# Macbaren Burley London Blend



## Mad Hatter (Apr 8, 2007)

If you like the drug store burleys you might want to try this. Its pretty straight forward, has that nutty burley flavor and the typical MacBaren nicotene rating. The manufacturer states the following:

"A very distinct tobacco. Made from white Burley, well matured in wooden casks and pressed in broken flake form. A real smoking pleasure."

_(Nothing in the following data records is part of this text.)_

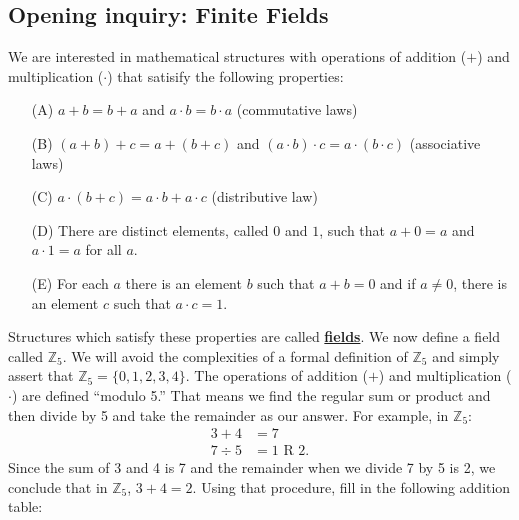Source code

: \documentclass[11pt]{article}
\newenvironment{task}
	{\begin{mdframed}[linecolor=lightgray, linewidth=3pt]\raggedright}
	{\end{mdframed}}
\renewcommand\emph[1]{\underline{\bf{#1}}} %
\theoremstyle{definition}
\begin{document}




\subsection{Opening inquiry: Finite Fields}
\begin{task}
  We are interested in mathematical structures with operations of addition ($+$) and multiplication ($\cdot$) that satisify the following properties:
  \begin{itemize}
    \item[(A)] $a+b=b+a$ and $a\cdot b=b\cdot a$ (commutative laws)
    \item[(B)] $(a+b)+c = a + (b+c)$ and $(a\cdot b)\cdot c = a\cdot (b \cdot c)$ (associative laws)
    \item[(C)] $a\cdot (b+c) = a\cdot b + a \cdot c$ (distributive law)
    \item[(D)] There are distinct elements, called $0$ and $1$, such that $a+0 = a $ and $a \cdot 1 = a$ for all $a$.
    \item[(E)] For each $a$ there is an element $b$ such that $a + b = 0$ and if $a\neq 0$, there is an element $c$ such that $a\cdot c = 1$.
  \end{itemize}
  Structures which satisfy these properties are called \emph{fields}. We now define a field called $\mathbb{Z}_5$. We will avoid the complexities of a formal definition of $\mathbb{Z}_5$ and simply assert that 
  $\mathbb{Z}_5 = \{ 0, 1, 2, 3, 4\}$. The operations of addition ($+$) and multiplication ($\cdot$) are defined ``modulo 5.'' That means we find
  the regular sum or product and then divide by 5 and take the remainder as our answer. For example, in $\mathbb{Z}_5$:
  \begin{align*}
    3 + 4 &= 7\\
    7 \div 5 &= 1 \text{ R } 2.
  \end{align*}
  Since the sum of 3 and 4 is 7 and the remainder when we divide 7 by 5 is 2, we conclude that in $\mathbb{Z}_5$, $3 + 4 = 2$. Using that procedure, fill in
  the following addition table:


\end{task}
\end{document}
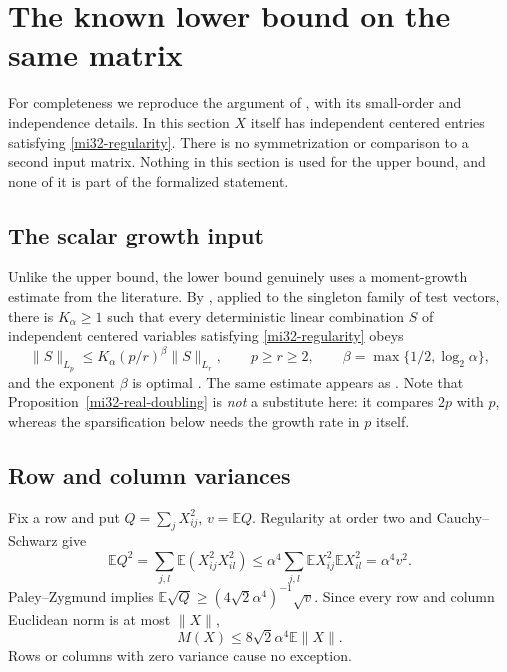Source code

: \documentclass[11pt]{article}
\theoremstyle{definition}
\theoremstyle{remark}
\newcommand{\E}{\mathbb E}
\newcommand{\norm}[1]{\lVert#1\rVert}
\begin{document}
\section{The known lower bound on the same matrix}
\label{mi32-lower-section}

For completeness we reproduce the argument of
\cite[Theorem~4.1 and Lemma~4.2]{LatalaSwiatkowski}, with its
small-order and independence details. In this section $X$ itself
has independent centered entries satisfying \eqref{mi32-regularity}.
There is no symmetrization or comparison to a second input matrix.
Nothing in this section is used for the upper bound, and none of it is
part of the formalized statement.

\subsection{The scalar growth input}

Unlike the upper bound, the lower bound genuinely uses a moment-growth
estimate from the literature. By
\cite[Corollary~1.4]{LatalaStrzelecka}, applied to the singleton family
of test vectors, there is $K_\alpha\ge1$ such that every deterministic
linear combination $S$ of independent centered variables satisfying
\eqref{mi32-regularity} obeys
\begin{equation}\label{mi32-lower-scalar-growth}
 \norm{S}_{L_p}\le K_\alpha(p/r)^\beta\norm{S}_{L_r},
 \qquad p\ge r\ge2,
 \qquad \beta=\max\{1/2,\log_2\alpha\},
\end{equation}
and the exponent $\beta$ is optimal
\cite[Remark~1.5]{LatalaStrzelecka}. The same estimate appears as
\cite[(27)]{LatalaSwiatkowski}. Note that
Proposition~\ref{mi32-real-doubling} is \emph{not} a substitute here:
it compares $2p$ with $p$, whereas the sparsification below needs the
growth rate in $p$ itself.

\subsection{Row and column variances}

Fix a row and put $Q=\sum_jX_{ij}^2$, $v=\E Q$.
Regularity at order two and Cauchy--Schwarz give
\[
 \E Q^2=\sum_{j,l}\E(X_{ij}^2X_{il}^2)
 \le\alpha^4\sum_{j,l}\E X_{ij}^2\E X_{il}^2
 =\alpha^4v^2.
\]
Paley--Zygmund implies
$\E\sqrt Q\ge(4\sqrt2\alpha^4)^{-1}\sqrt v$.
Since every row and column Euclidean norm is at most $\norm{X}$,
\begin{equation}\label{mi32-lower-variance}
 M(X)\le8\sqrt2\alpha^4\E\norm{X}.
\end{equation}
Rows or columns with zero variance cause no exception.
\end{document}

At under $30 a pound it can't be beat


----------



## DSturg369 (Apr 6, 2008)

Thanks Bro!!! Being a big burley lover, I've been wanting to try this for awhile now and looks like the time has come.


----------



## dj1340 (Mar 30, 2009)

Seeing as how I like 1/2 & 1/2, This sounds right up my alley. 
Thanks


----------



## Mad Hatter (Apr 8, 2007)

I just got a pound of this so if anybody wants a sample drop me a PM


----------



## laney1566 (Apr 8, 2009)

This was my first dabble into "The world of Mac Baren". It is a good burley that makes a good blending tobacco. IMO. Mix with an equal amount of Good Virginia and you got a winner.


----------



## SmokinJohnny (Jan 21, 2009)

Sounds yummy. UHLE's Hunt Club, a chocolatey white burley blend, is a tasty favorite of mine. This is worth trying.


----------



## KinnScience (Mar 11, 2009)

Mad Hatter said:


> If you like the drug store burleys you might want to try this. Its pretty straight forward, has that nutty burley flavor and the typical MacBaren nicotene rating. The manufacturer states the following:
> 
> "A very distinct tobacco. Made from white Burley, well matured in wooden casks and pressed in broken flake form. A real smoking pleasure."
> 
> At under $30 a pound it can't be beat


Hey Joe,

I picked up an lb of this about a week ago. I have not had the opportunity to try it ... as I'm still trying to give my tongue time to heal properly. Doc said 2 weeks ... Friday will be a week... I'll be puffin by Saturday ... I figure a week and a day is good enough. Anyway, I'll let ya know how I find it.


----------



## jamesstew (Jul 26, 2009)

Use caution with this one; it can bite if you don't take it easy.


----------